Descrizione
Lo strumento si trova completamente smontato e archiviato presso il magazzino dell'Opera di Santa Maria del Fiore sito in via Giovanni de' Marignolli a Firenze.
Si conserva probabilmente tutta la facciata cinquecentesca - ad eccezione delle due canne dell'ordine di 24' (Fa_2 e Sol_2) - attribuibile con molta probabilità alla mano dell'organaro Onofrio Zefferini da Cortona che, secondo la documentazione d'archivio, costruì lo strumento nell'anno 1567.
Per quanto riguarda le canne interne si rileva un'uniformità notevole nel registro del Principale ed è stato anche possibile individuare significativi nuclei di canne appartenenti al raddoppio e alla triplicazione del Principale.

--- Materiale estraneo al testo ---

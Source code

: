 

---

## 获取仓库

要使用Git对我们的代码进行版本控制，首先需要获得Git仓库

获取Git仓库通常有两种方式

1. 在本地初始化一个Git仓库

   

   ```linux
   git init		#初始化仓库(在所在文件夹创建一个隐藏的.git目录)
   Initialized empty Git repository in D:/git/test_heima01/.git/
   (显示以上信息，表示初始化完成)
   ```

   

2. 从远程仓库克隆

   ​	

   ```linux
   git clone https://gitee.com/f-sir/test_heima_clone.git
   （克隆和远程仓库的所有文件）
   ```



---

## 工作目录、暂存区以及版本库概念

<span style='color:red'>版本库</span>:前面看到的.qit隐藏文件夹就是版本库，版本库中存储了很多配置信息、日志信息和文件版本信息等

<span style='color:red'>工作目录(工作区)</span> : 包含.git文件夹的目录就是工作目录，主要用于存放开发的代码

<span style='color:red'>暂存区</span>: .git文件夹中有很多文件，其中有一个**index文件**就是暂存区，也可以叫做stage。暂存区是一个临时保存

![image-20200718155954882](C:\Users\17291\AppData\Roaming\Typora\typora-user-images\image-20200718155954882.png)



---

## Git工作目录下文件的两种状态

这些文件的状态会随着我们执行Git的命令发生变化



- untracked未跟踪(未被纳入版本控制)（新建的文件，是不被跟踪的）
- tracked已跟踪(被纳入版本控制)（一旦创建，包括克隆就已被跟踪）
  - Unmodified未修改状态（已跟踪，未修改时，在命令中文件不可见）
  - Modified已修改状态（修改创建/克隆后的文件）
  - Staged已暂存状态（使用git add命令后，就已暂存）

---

Anche per il registro dell'Ottava si è potuto procedere analogamente. Per quanto concerne la composizione delle restanti file di duplicazione e triplicazione potranno essere identificati altri elementi all’interno delle canne di ripieno, per ora non riordinate in quanto prive di segnature. Le canne presentano una fattura molto accurata con dimensionamenti degli spessori delle lastre coerenti con la struttura della canna.
Il registro del Flauto risulta composto da due nuclei di canne di periodi distanti.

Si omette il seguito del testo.